Exercise description:
Transcribe the listing that follows exactly, from its first line to its last.

Records for processing:
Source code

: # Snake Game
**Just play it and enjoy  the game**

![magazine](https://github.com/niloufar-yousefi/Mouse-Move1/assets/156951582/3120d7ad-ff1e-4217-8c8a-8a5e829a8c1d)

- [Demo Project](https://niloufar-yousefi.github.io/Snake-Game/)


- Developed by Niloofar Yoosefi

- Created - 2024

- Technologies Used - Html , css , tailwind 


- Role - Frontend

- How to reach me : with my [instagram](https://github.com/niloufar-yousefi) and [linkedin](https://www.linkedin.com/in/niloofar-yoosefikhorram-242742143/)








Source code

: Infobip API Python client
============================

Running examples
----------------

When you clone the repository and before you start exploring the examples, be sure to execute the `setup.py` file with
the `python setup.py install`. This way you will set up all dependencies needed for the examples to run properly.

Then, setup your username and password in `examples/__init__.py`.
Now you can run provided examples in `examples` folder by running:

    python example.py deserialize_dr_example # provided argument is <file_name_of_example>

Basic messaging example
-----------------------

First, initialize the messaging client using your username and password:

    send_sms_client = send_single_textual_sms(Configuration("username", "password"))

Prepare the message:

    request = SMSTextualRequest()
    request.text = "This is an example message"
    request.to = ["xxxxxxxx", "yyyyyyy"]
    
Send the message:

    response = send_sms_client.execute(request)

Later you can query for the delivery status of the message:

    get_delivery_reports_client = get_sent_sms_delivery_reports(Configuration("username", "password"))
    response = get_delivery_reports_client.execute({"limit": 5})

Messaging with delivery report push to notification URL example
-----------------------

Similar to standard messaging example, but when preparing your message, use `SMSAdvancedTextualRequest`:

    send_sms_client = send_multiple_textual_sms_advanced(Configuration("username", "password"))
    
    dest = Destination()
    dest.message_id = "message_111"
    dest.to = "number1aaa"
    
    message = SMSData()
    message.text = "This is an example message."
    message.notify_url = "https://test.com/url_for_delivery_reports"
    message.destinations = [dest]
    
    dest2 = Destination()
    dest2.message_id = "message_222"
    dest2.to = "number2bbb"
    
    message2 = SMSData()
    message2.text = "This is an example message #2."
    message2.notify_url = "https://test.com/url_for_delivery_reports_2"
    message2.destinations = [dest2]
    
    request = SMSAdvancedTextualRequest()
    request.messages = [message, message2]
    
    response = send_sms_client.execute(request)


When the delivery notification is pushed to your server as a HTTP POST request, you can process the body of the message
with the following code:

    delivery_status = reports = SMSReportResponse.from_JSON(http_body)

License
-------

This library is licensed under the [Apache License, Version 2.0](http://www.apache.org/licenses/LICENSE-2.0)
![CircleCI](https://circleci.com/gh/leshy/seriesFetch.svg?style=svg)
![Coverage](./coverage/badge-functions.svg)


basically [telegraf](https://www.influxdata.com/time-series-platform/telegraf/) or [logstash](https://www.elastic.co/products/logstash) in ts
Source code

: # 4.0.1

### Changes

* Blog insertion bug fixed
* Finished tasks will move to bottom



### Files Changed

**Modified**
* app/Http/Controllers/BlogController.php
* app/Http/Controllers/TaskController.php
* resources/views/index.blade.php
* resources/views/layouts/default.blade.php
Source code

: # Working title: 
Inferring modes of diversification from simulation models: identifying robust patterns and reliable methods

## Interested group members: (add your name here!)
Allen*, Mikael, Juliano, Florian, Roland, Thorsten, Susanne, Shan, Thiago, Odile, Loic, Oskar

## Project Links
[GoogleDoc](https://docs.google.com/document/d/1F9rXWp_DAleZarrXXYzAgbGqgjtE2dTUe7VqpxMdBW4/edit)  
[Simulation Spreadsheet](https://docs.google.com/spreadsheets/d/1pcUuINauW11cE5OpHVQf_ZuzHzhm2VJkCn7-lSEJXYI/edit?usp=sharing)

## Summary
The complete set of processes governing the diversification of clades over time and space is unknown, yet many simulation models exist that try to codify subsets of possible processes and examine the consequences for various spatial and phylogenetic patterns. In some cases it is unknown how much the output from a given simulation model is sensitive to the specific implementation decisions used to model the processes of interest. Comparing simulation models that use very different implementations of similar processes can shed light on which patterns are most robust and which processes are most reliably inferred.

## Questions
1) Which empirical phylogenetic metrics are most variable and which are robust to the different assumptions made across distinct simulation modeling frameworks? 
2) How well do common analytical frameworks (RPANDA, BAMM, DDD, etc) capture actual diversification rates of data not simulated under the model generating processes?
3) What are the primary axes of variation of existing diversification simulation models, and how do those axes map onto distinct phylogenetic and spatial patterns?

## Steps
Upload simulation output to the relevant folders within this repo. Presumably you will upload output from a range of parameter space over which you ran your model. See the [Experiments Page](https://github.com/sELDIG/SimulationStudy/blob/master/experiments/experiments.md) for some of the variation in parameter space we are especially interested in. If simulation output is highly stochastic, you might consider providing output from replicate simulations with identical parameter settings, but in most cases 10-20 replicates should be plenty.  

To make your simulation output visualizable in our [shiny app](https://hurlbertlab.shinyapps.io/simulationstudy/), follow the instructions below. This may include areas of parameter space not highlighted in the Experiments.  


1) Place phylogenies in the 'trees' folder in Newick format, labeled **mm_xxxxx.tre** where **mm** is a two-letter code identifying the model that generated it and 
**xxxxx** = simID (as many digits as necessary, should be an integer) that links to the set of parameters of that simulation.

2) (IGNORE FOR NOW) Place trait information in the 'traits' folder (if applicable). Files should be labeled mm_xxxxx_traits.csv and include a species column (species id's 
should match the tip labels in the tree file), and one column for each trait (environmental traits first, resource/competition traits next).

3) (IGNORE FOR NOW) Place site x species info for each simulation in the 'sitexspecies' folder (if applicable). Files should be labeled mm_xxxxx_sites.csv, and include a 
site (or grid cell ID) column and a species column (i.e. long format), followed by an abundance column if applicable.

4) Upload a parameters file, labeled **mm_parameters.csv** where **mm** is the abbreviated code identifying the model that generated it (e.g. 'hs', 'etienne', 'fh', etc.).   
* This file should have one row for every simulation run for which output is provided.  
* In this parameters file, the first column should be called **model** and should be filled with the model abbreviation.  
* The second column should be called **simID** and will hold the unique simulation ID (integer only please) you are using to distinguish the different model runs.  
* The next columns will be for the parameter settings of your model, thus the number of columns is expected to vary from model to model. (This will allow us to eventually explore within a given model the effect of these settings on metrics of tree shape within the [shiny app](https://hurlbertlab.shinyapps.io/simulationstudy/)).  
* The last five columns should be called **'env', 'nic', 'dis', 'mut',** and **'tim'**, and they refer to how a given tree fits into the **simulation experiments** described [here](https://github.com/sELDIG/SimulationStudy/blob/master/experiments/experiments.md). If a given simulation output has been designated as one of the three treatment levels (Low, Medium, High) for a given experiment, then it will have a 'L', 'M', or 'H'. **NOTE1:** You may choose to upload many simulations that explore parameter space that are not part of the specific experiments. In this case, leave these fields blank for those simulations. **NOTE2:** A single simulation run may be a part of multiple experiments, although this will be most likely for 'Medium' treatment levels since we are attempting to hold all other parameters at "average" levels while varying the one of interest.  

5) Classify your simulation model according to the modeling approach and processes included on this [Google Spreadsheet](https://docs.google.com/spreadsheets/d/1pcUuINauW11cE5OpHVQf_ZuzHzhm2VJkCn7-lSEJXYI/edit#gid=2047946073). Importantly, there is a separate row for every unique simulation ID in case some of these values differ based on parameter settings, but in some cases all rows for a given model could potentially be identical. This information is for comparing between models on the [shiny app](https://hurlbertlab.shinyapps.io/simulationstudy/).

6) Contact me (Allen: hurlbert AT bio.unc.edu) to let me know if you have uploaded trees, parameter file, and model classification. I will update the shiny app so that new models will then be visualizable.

Task output:
Source code

: # Snake Game
**Just play it and enjoy  the game**

![magazine](https://github.com/niloufar-yousefi/Mouse-Move1/assets/156951582/3120d7ad-ff1e-4217-8c8a-8a5e829a8c1d)

- [Demo Project](https://niloufar-yousefi.github.io/Snake-Game/)


- Developed by Niloofar Yoosefi

- Created - 2024

- Technologies Used - Html , css , tailwind 


- Role - Frontend

- How to reach me : with my [instagram](https://github.com/niloufar-yousefi) and [linkedin](https://www.linkedin.com/in/niloofar-yoosefikhorram-242742143/)








Source code

: Infobip API Python client
============================

Running examples
----------------

When you clone the repository and before you start exploring the examples, be sure to execute the `setup.py` file with
the `python setup.py install`. This way you will set up all dependencies needed for the examples to run properly.

Then, setup your username and password in `examples/__init__.py`.
Now you can run provided examples in `examples` folder by running:

    python example.py deserialize_dr_example # provided argument is <file_name_of_example>

Basic messaging example
-----------------------

First, initialize the messaging client using your username and password:

    send_sms_client = send_single_textual_sms(Configuration("username", "password"))

Prepare the message:

    request = SMSTextualRequest()
    request.text = "This is an example message"
    request.to = ["xxxxxxxx", "yyyyyyy"]
    
Send the message:

    response = send_sms_client.execute(request)

Later you can query for the delivery status of the message:

    get_delivery_reports_client = get_sent_sms_delivery_reports(Configuration("username", "password"))
    response = get_delivery_reports_client.execute({"limit": 5})

Messaging with delivery report push to notification URL example
-----------------------

Similar to standard messaging example, but when preparing your message, use `SMSAdvancedTextualRequest`:

    send_sms_client = send_multiple_textual_sms_advanced(Configuration("username", "password"))
    
    dest = Destination()
    dest.message_id = "message_111"
    dest.to = "number1aaa"
    
    message = SMSData()
    message.text = "This is an example message."
    message.notify_url = "https://test.com/url_for_delivery_reports"
    message.destinations = [dest]
    
    dest2 = Destination()
    dest2.message_id = "message_222"
    dest2.to = "number2bbb"
    
    message2 = SMSData()
    message2.text = "This is an example message #2."
    message2.notify_url = "https://test.com/url_for_delivery_reports_2"
    message2.destinations = [dest2]
    
    request = SMSAdvancedTextualRequest()
    request.messages = [message, message2]
    
    response = send_sms_client.execute(request)


When the delivery notification is pushed to your server as a HTTP POST request, you can process the body of the message
with the following code:

    delivery_status = reports = SMSReportResponse.from_JSON(http_body)

License
-------

This library is licensed under the [Apache License, Version 2.0](http://www.apache.org/licenses/LICENSE-2.0)
![CircleCI](https://circleci.com/gh/leshy/seriesFetch.svg?style=svg)
![Coverage](./coverage/badge-functions.svg)


basically [telegraf](https://www.influxdata.com/time-series-platform/telegraf/) or [logstash](https://www.elastic.co/products/logstash) in ts
Source code

: # 4.0.1

### Changes

* Blog insertion bug fixed
* Finished tasks will move to bottom



### Files Changed

**Modified**
* app/Http/Controllers/BlogController.php
* app/Http/Controllers/TaskController.php
* resources/views/index.blade.php
* resources/views/layouts/default.blade.php
Source code

: # Working title: 
Inferring modes of diversification from simulation models: identifying robust patterns and reliable methods

## Interested group members: (add your name here!)
Allen*, Mikael, Juliano, Florian, Roland, Thorsten, Susanne, Shan, Thiago, Odile, Loic, Oskar

## Project Links
[GoogleDoc](https://docs.google.com/document/d/1F9rXWp_DAleZarrXXYzAgbGqgjtE2dTUe7VqpxMdBW4/edit)  
[Simulation Spreadsheet](https://docs.google.com/spreadsheets/d/1pcUuINauW11cE5OpHVQf_ZuzHzhm2VJkCn7-lSEJXYI/edit?usp=sharing)

## Summary
The complete set of processes governing the diversification of clades over time and space is unknown, yet many simulation models exist that try to codify subsets of possible processes and examine the consequences for various spatial and phylogenetic patterns. In some cases it is unknown how much the output from a given simulation model is sensitive to the specific implementation decisions used to model the processes of interest. Comparing simulation models that use very different implementations of similar processes can shed light on which patterns are most robust and which processes are most reliably inferred.

## Questions
1) Which empirical phylogenetic metrics are most variable and which are robust to the different assumptions made across distinct simulation modeling frameworks? 
2) How well do common analytical frameworks (RPANDA, BAMM, DDD, etc) capture actual diversification rates of data not simulated under the model generating processes?
3) What are the primary axes of variation of existing diversification simulation models, and how do those axes map onto distinct phylogenetic and spatial patterns?

## Steps
Upload simulation output to the relevant folders within this repo. Presumably you will upload output from a range of parameter space over which you ran your model. See the [Experiments Page](https://github.com/sELDIG/SimulationStudy/blob/master/experiments/experiments.md) for some of the variation in parameter space we are especially interested in. If simulation output is highly stochastic, you might consider providing output from replicate simulations with identical parameter settings, but in most cases 10-20 replicates should be plenty.  

To make your simulation output visualizable in our [shiny app](https://hurlbertlab.shinyapps.io/simulationstudy/), follow the instructions below. This may include areas of parameter space not highlighted in the Experiments.  


1) Place phylogenies in the 'trees' folder in Newick format, labeled **mm_xxxxx.tre** where **mm** is a two-letter code identifying the model that generated it and 
**xxxxx** = simID (as many digits as necessary, should be an integer) that links to the set of parameters of that simulation.

2) (IGNORE FOR NOW) Place trait information in the 'traits' folder (if applicable). Files should be labeled mm_xxxxx_traits.csv and include a species column (species id's 
should match the tip labels in the tree file), and one column for each trait (environmental traits first, resource/competition traits next).

3) (IGNORE FOR NOW) Place site x species info for each simulation in the 'sitexspecies' folder (if applicable). Files should be labeled mm_xxxxx_sites.csv, and include a 
site (or grid cell ID) column and a species column (i.e. long format), followed by an abundance column if applicable.

4) Upload a parameters file, labeled **mm_parameters.csv** where **mm** is the abbreviated code identifying the model that generated it (e.g. 'hs', 'etienne', 'fh', etc.).   
* This file should have one row for every simulation run for which output is provided.  
* In this parameters file, the first column should be called **model** and should be filled with the model abbreviation.  
* The second column should be called **simID** and will hold the unique simulation ID (integer only please) you are using to distinguish the different model runs.  
* The next columns will be for the parameter settings of your model, thus the number of columns is expected to vary from model to model. (This will allow us to eventually explore within a given model the effect of these settings on metrics of tree shape within the [shiny app](https://hurlbertlab.shinyapps.io/simulationstudy/)).  
* The last five columns should be called **'env', 'nic', 'dis', 'mut',** and **'tim'**, and they refer to how a given tree fits into the **simulation experiments** described [here](https://github.com/sELDIG/SimulationStudy/blob/master/experiments/experiments.md). If a given simulation output has been designated as one of the three treatment levels (Low, Medium, High) for a given experiment, then it will have a 'L', 'M', or 'H'. **NOTE1:** You may choose to upload many simulations that explore parameter space that are not part of the specific experiments. In this case, leave these fields blank for those simulations. **NOTE2:** A single simulation run may be a part of multiple experiments, although this will be most likely for 'Medium' treatment levels since we are attempting to hold all other parameters at "average" levels while varying the one of interest.  

5) Classify your simulation model according to the modeling approach and processes included on this [Google Spreadsheet](https://docs.google.com/spreadsheets/d/1pcUuINauW11cE5OpHVQf_ZuzHzhm2VJkCn7-lSEJXYI/edit#gid=2047946073). Importantly, there is a separate row for every unique simulation ID in case some of these values differ based on parameter settings, but in some cases all rows for a given model could potentially be identical. This information is for comparing between models on the [shiny app](https://hurlbertlab.shinyapps.io/simulationstudy/).

6) Contact me (Allen: hurlbert AT bio.unc.edu) to let me know if you have uploaded trees, parameter file, and model classification. I will update the shiny app so that new models will then be visualizable.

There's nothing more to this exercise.